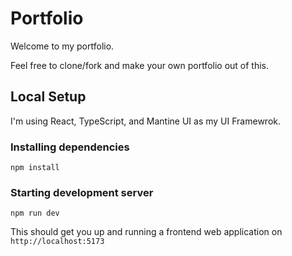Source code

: 
# Portfolio

Welcome to my portfolio.

Feel free to clone/fork and make your own portfolio out of this.

## Local Setup
I'm using React, TypeScript, and Mantine UI as my UI Framewrok.
### Installing dependencies
`npm install`

### Starting development server
`npm run dev`

This should get you up and running a frontend web application on `http://localhost:5173`
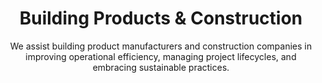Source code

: ---
layout: sub-industry
parent: Manufacturing
order: 2
title: "Building Products & Construction"
subtitle: "We assist building product manufacturers and construction companies in improving operational efficiency, managing project lifecycles, and embracing sustainable practices."
challenges:
  - "Cyclical demand fluctuations"
  - "Raw material price volatility"
  - "Increasing focus on sustainable building practices"
  - "Labor shortages and productivity concerns"
solutions:
  - title: "Demand Forecasting and Production Planning"
    content:
      - "Advanced analytics for market trend prediction"
      - "Flexible manufacturing strategies implementation"
      - "Inventory optimization techniques"
  - title: "Sustainable Manufacturing Practices"
    content:
      - "Circular economy principles integration"
      - "Energy efficiency improvements"
      - "Waste reduction and recycling initiatives"
  - title: "Workforce Productivity Enhancement"
    content:
      - "Skills gap analysis and training programs"
      - "Technology-enabled workforce management"
outcomes:
  - "10-20% reduction in inventory holding costs"
  - "Increased market share in green building segments"
  - "Enhanced workforce productivity and retention"
why_choose:
  - "Building & Construction Expertise: In-depth knowledge of the industry's operational challenges."
  - "Sustainable Practices: Implementing eco-friendly and sustainable manufacturing solutions."
  - "Operational Efficiency: Streamlining processes to enhance productivity and reduce costs."
  - "Workforce Optimization: Enhancing workforce capabilities and productivity through targeted strategies."
  - "Collaborative Approach: Partnering with your team to deliver customized and impactful solutions."
cta-title: "Ready to enhance your Building Products & Construction operations?"
cta: "Contact SLKone today to learn how our specialized services can drive your operational efficiency and sustainable growth."
icon: "fa-building"
color: "sand"
image: "/assets/images/backgrounds/building-products-construction.webp"
permalink: /industries/manufacturing/building-products-construction
redirect_to: /industries/manufacturing#building-products-construction
---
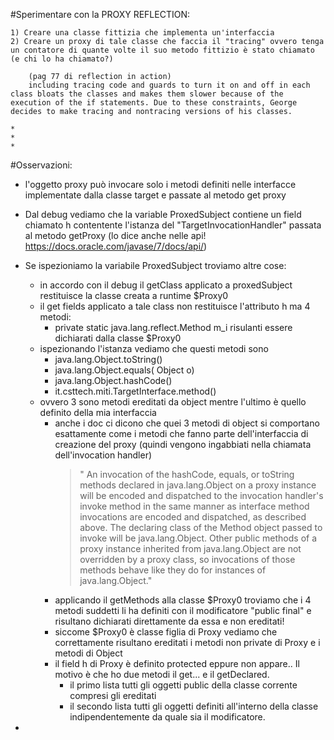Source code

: #Sperimentare con la PROXY REFLECTION:

	1) Creare una classe fittizia che implementa un'interfaccia
	2) Creare un proxy di tale classe che faccia il "tracing" ovvero tenga un contatore di quante volte il suo metodo fittizio è stato chiamato (e chi lo ha chiamato?)

		(pag 77 di reflection in action)
		including tracing code and guards to turn it on and off in each class bloats the classes and makes them slower because of the execution of the if statements. Due to these constraints, George decides to make tracing and nontracing versions of his classes.

	*
	*
	*

#Osservazioni:
* l'oggetto proxy può invocare solo i metodi definiti nelle interfacce implementate dalla classe target e passate al metodo get proxy
	
* Dal debug vediamo che la variable ProxedSubject contiene un field chiamato h contentente l'istanza del "TargetInvocationHandler" passata al metodo getProxy (lo dice anche nelle api! https://docs.oracle.com/javase/7/docs/api/)

* Se ispezioniamo la variabile ProxedSubject troviamo altre cose:
	* in accordo con il debug il getClass applicato a proxedSubject restituisce la classe creata a runtime $Proxy0
	* il get fields applicato a tale class non restituisce l'attributo h ma 4 metodi:
		* private static java.lang.reflect.Method m_i 	risulanti essere dichiarati dalla classe $Proxy0
	* ispezionando l'istanza vediamo che questi metodi sono
		* java.lang.Object.toString()
		* java.lang.Object.equals( Object o)
		* java.lang.Object.hashCode()
		* it.csttech.miti.TargetInterface.method()
	* ovvero 3 sono metodi ereditati da object mentre l'ultimo è quello definito della mia interfaccia
		* anche i doc ci dicono che quei 3 metodi di object si comportano esattamente come i metodi che fanno parte dell'interfaccia di creazione del proxy (quindi vengono ingabbiati nella chiamata dell'invocation handler)
			 >" An invocation of the hashCode, equals, or toString methods declared in java.lang.Object on a proxy instance will be encoded and dispatched to the invocation handler's invoke method in the same manner as interface method invocations are encoded and dispatched, as described above. The declaring class of the Method object passed to invoke will be java.lang.Object. Other public methods of a proxy instance inherited from java.lang.Object are not overridden by a proxy class, so invocations of those methods behave like they do for instances of java.lang.Object."
		* applicando il getMethods alla classe $Proxy0 troviamo che i 4 metodi suddetti li ha definiti con il modificatore "public final" e risultano dichiarati direttamente da essa e non  ereditati!
		* siccome $Proxy0 è classe figlia di Proxy vediamo che correttamente risultano ereditati i metodi non private di Proxy e i metodi di Object
		* il field h di Proxy è definito protected eppure non appare.. Il motivo è che ho due metodi il get... e il getDeclared.
			* il primo lista tutti gli oggetti public della classe corrente compresi gli ereditati
			* il secondo lista tutti gli oggetti definiti all'interno della classe indipendentemente da quale sia il modificatore.

*

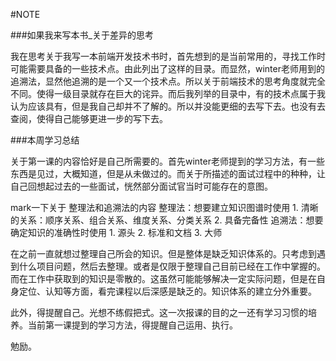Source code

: #NOTE

###如果我来写本书_关于差异的思考

我在思考关于我写一本前端开发技术书时，首先想到的是当前常用的，寻找工作时可能需要具备的一些技术点。由此列出了这样的目录。而显然，winter老师用到的追溯法，显然他追溯的是一个又一个技术点。所以关于前端技术的思考角度就完全不同。使得一级目录就存在巨大的诧异。而后我列举的目录中，有的技术点属于我认为应该具有，但是我自己却并不了解的。所以并没能更细的去写下去。也没有去查阅，使得自己能够更进一步的写下去。


###本周学习总结

关于第一课的内容恰好是自己所需要的。首先winter老师提到的学习方法，有一些东西是见过，大概知道，但是从未做过的。而关于所描述的面试过程中的种种，让自己回想起过去的一些面试，恍然部分面试官当时可能存在的意图。

mark一下关于 整理法和追溯法的内容
整理法：想要建立知识图谱时使用
	1. 清晰的关系：顺序关系、组合关系、维度关系、分类关系
	2. 具备完备性
追溯法：想要确定知识的准确性时使用
	1. 源头
	2. 标准和文档
	3. 大师

在之前一直就想过整理自己所会的知识。但是整体是缺乏知识体系的。只考虑到遇到什么项目问题，然后去整理。或者是仅限于整理自己目前已经在工作中掌握的。而在工作中获取到的知识是零散的。这虽然可能能够解决一定实际问题，但是在自身定位、认知等方面，看完课程以后深感是缺乏的。知识体系的建立分外重要。

此外，得提醒自己。光想不练假把式。这一次报课的目的之一还有学习习惯的培养。当前第一课提到的学习方法，得提醒自己运用、执行。

勉励。
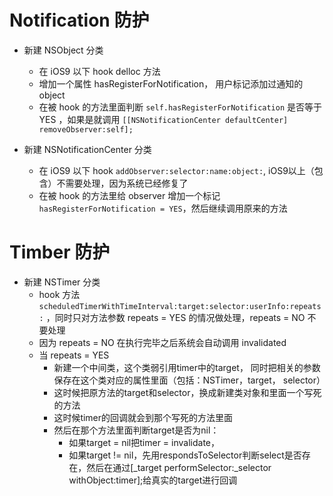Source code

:

# Notification 防护

- 新建 NSObject 分类
    - 在 iOS9 以下 hook delloc 方法
    - 增加一个属性 hasRegisterForNotification， 用户标记添加过通知的object
    - 在被 hook 的方法里面判断 `self.hasRegisterForNotification` 是否等于 YES ，如果是就调用 `[[NSNotificationCenter defaultCenter] removeObserver:self];`

- 新建 NSNotificationCenter 分类
    - 在 iOS9 以下 hook `addObserver:selector:name:object:`, iOS9以上（包含）不需要处理，因为系统已经修复了
    - 在被 hook 的方法里给 observer 增加一个标记 `hasRegisterForNotification = YES`，然后继续调用原来的方法
    
# Timber 防护

- 新建 NSTimer 分类
    - hook 方法 `scheduledTimerWithTimeInterval:target:selector:userInfo:repeats:` ，同时只对方法参数 repeats = YES 的情况做处理，repeats = NO 不要处理
    - 因为 repeats = NO 在执行完毕之后系统会自动调用 invalidated
    - 当 repeats = YES
        - 新建一个中间类，这个类弱引用timer中的target， 同时把相关的参数保存在这个类对应的属性里面（包括：NSTimer，target， selector）
        - 这时候把原方法的target和selector，换成新建类对象和里面一个写死的方法
        - 这时候timer的回调就会到那个写死的方法里面
        - 然后在那个方法里面判断target是否为nil：
            - 如果target = nil把timer = invalidate，
            - 如果target != nil，先用respondsToSelector判断select是否存在，然后在通过[_target performSelector:_selector withObject:timer];给真实的target进行回调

+-------+

Task objective:
Once the images are dropped, set down the remaining material word for word.

Response area:
Source code

: 
# Portfolio

Welcome to my portfolio.

Feel free to clone/fork and make your own portfolio out of this.

## Local Setup
I'm using React, TypeScript, and Mantine UI as my UI Framewrok.
### Installing dependencies
`npm install`

### Starting development server
`npm run dev`

This should get you up and running a frontend web application on `http://localhost:5173`
Source code

: ---
layout: sub-industry
parent: Manufacturing
order: 2
title: "Building Products & Construction"
subtitle: "We assist building product manufacturers and construction companies in improving operational efficiency, managing project lifecycles, and embracing sustainable practices."
challenges:
  - "Cyclical demand fluctuations"
  - "Raw material price volatility"
  - "Increasing focus on sustainable building practices"
  - "Labor shortages and productivity concerns"
solutions:
  - title: "Demand Forecasting and Production Planning"
    content:
      - "Advanced analytics for market trend prediction"
      - "Flexible manufacturing strategies implementation"
      - "Inventory optimization techniques"
  - title: "Sustainable Manufacturing Practices"
    content:
      - "Circular economy principles integration"
      - "Energy efficiency improvements"
      - "Waste reduction and recycling initiatives"
  - title: "Workforce Productivity Enhancement"
    content:
      - "Skills gap analysis and training programs"
      - "Technology-enabled workforce management"
outcomes:
  - "10-20% reduction in inventory holding costs"
  - "Increased market share in green building segments"
  - "Enhanced workforce productivity and retention"
why_choose:
  - "Building & Construction Expertise: In-depth knowledge of the industry's operational challenges."
  - "Sustainable Practices: Implementing eco-friendly and sustainable manufacturing solutions."
  - "Operational Efficiency: Streamlining processes to enhance productivity and reduce costs."
  - "Workforce Optimization: Enhancing workforce capabilities and productivity through targeted strategies."
  - "Collaborative Approach: Partnering with your team to deliver customized and impactful solutions."
cta-title: "Ready to enhance your Building Products & Construction operations?"
cta: "Contact SLKone today to learn how our specialized services can drive your operational efficiency and sustainable growth."
icon: "fa-building"
color: "sand"
image: "/assets/images/backgrounds/building-products-construction.webp"
permalink: /industries/manufacturing/building-products-construction
redirect_to: /industries/manufacturing#building-products-construction
---
Source code

: #Sperimentare con la PROXY REFLECTION:

	1) Creare una classe fittizia che implementa un'interfaccia
	2) Creare un proxy di tale classe che faccia il "tracing" ovvero tenga un contatore di quante volte il suo metodo fittizio è stato chiamato (e chi lo ha chiamato?)

		(pag 77 di reflection in action)
		including tracing code and guards to turn it on and off in each class bloats the classes and makes them slower because of the execution of the if statements. Due to these constraints, George decides to make tracing and nontracing versions of his classes.

	*
	*
	*

#Osservazioni:
* l'oggetto proxy può invocare solo i metodi definiti nelle interfacce implementate dalla classe target e passate al metodo get proxy
	
* Dal debug vediamo che la variable ProxedSubject contiene un field chiamato h contentente l'istanza del "TargetInvocationHandler" passata al metodo getProxy (lo dice anche nelle api! https://docs.oracle.com/javase/7/docs/api/)

* Se ispezioniamo la variabile ProxedSubject troviamo altre cose:
	* in accordo con il debug il getClass applicato a proxedSubject restituisce la classe creata a runtime $Proxy0
	* il get fields applicato a tale class non restituisce l'attributo h ma 4 metodi:
		* private static java.lang.reflect.Method m_i 	risulanti essere dichiarati dalla classe $Proxy0
	* ispezionando l'istanza vediamo che questi metodi sono
		* java.lang.Object.toString()
		* java.lang.Object.equals( Object o)
		* java.lang.Object.hashCode()
		* it.csttech.miti.TargetInterface.method()
	* ovvero 3 sono metodi ereditati da object mentre l'ultimo è quello definito della mia interfaccia
		* anche i doc ci dicono che quei 3 metodi di object si comportano esattamente come i metodi che fanno parte dell'interfaccia di creazione del proxy (quindi vengono ingabbiati nella chiamata dell'invocation handler)
			 >" An invocation of the hashCode, equals, or toString methods declared in java.lang.Object on a proxy instance will be encoded and dispatched to the invocation handler's invoke method in the same manner as interface method invocations are encoded and dispatched, as described above. The declaring class of the Method object passed to invoke will be java.lang.Object. Other public methods of a proxy instance inherited from java.lang.Object are not overridden by a proxy class, so invocations of those methods behave like they do for instances of java.lang.Object."
		* applicando il getMethods alla classe $Proxy0 troviamo che i 4 metodi suddetti li ha definiti con il modificatore "public final" e risultano dichiarati direttamente da essa e non  ereditati!
		* siccome $Proxy0 è classe figlia di Proxy vediamo che correttamente risultano ereditati i metodi non private di Proxy e i metodi di Object
		* il field h di Proxy è definito protected eppure non appare.. Il motivo è che ho due metodi il get... e il getDeclared.
			* il primo lista tutti gli oggetti public della classe corrente compresi gli ereditati
			* il secondo lista tutti gli oggetti definiti all'interno della classe indipendentemente da quale sia il modificatore.

*

Source code

: #NOTE

###如果我来写本书_关于差异的思考

我在思考关于我写一本前端开发技术书时，首先想到的是当前常用的，寻找工作时可能需要具备的一些技术点。由此列出了这样的目录。而显然，winter老师用到的追溯法，显然他追溯的是一个又一个技术点。所以关于前端技术的思考角度就完全不同。使得一级目录就存在巨大的诧异。而后我列举的目录中，有的技术点属于我认为应该具有，但是我自己却并不了解的。所以并没能更细的去写下去。也没有去查阅，使得自己能够更进一步的写下去。


###本周学习总结

关于第一课的内容恰好是自己所需要的。首先winter老师提到的学习方法，有一些东西是见过，大概知道，但是从未做过的。而关于所描述的面试过程中的种种，让自己回想起过去的一些面试，恍然部分面试官当时可能存在的意图。

mark一下关于 整理法和追溯法的内容
整理法：想要建立知识图谱时使用
	1. 清晰的关系：顺序关系、组合关系、维度关系、分类关系
	2. 具备完备性
追溯法：想要确定知识的准确性时使用
	1. 源头
	2. 标准和文档
	3. 大师

在之前一直就想过整理自己所会的知识。但是整体是缺乏知识体系的。只考虑到遇到什么项目问题，然后去整理。或者是仅限于整理自己目前已经在工作中掌握的。而在工作中获取到的知识是零散的。这虽然可能能够解决一定实际问题，但是在自身定位、认知等方面，看完课程以后深感是缺乏的。知识体系的建立分外重要。

此外，得提醒自己。光想不练假把式。这一次报课的目的之一还有学习习惯的培养。当前第一课提到的学习方法，得提醒自己运用、执行。

勉励。
Source code

:

# Notification 防护

- 新建 NSObject 分类
    - 在 iOS9 以下 hook delloc 方法
    - 增加一个属性 hasRegisterForNotification， 用户标记添加过通知的object
    - 在被 hook 的方法里面判断 `self.hasRegisterForNotification` 是否等于 YES ，如果是就调用 `[[NSNotificationCenter defaultCenter] removeObserver:self];`

- 新建 NSNotificationCenter 分类
    - 在 iOS9 以下 hook `addObserver:selector:name:object:`, iOS9以上（包含）不需要处理，因为系统已经修复了
    - 在被 hook 的方法里给 observer 增加一个标记 `hasRegisterForNotification = YES`，然后继续调用原来的方法
    
# Timber 防护

- 新建 NSTimer 分类
    - hook 方法 `scheduledTimerWithTimeInterval:target:selector:userInfo:repeats:` ，同时只对方法参数 repeats = YES 的情况做处理，repeats = NO 不要处理
    - 因为 repeats = NO 在执行完毕之后系统会自动调用 invalidated
    - 当 repeats = YES
        - 新建一个中间类，这个类弱引用timer中的target， 同时把相关的参数保存在这个类对应的属性里面（包括：NSTimer，target， selector）
        - 这时候把原方法的target和selector，换成新建类对象和里面一个写死的方法
        - 这时候timer的回调就会到那个写死的方法里面
        - 然后在那个方法里面判断target是否为nil：
            - 如果target = nil把timer = invalidate，
            - 如果target != nil，先用respondsToSelector判断select是否存在，然后在通过[_target performSelector:_selector withObject:timer];给真实的target进行回调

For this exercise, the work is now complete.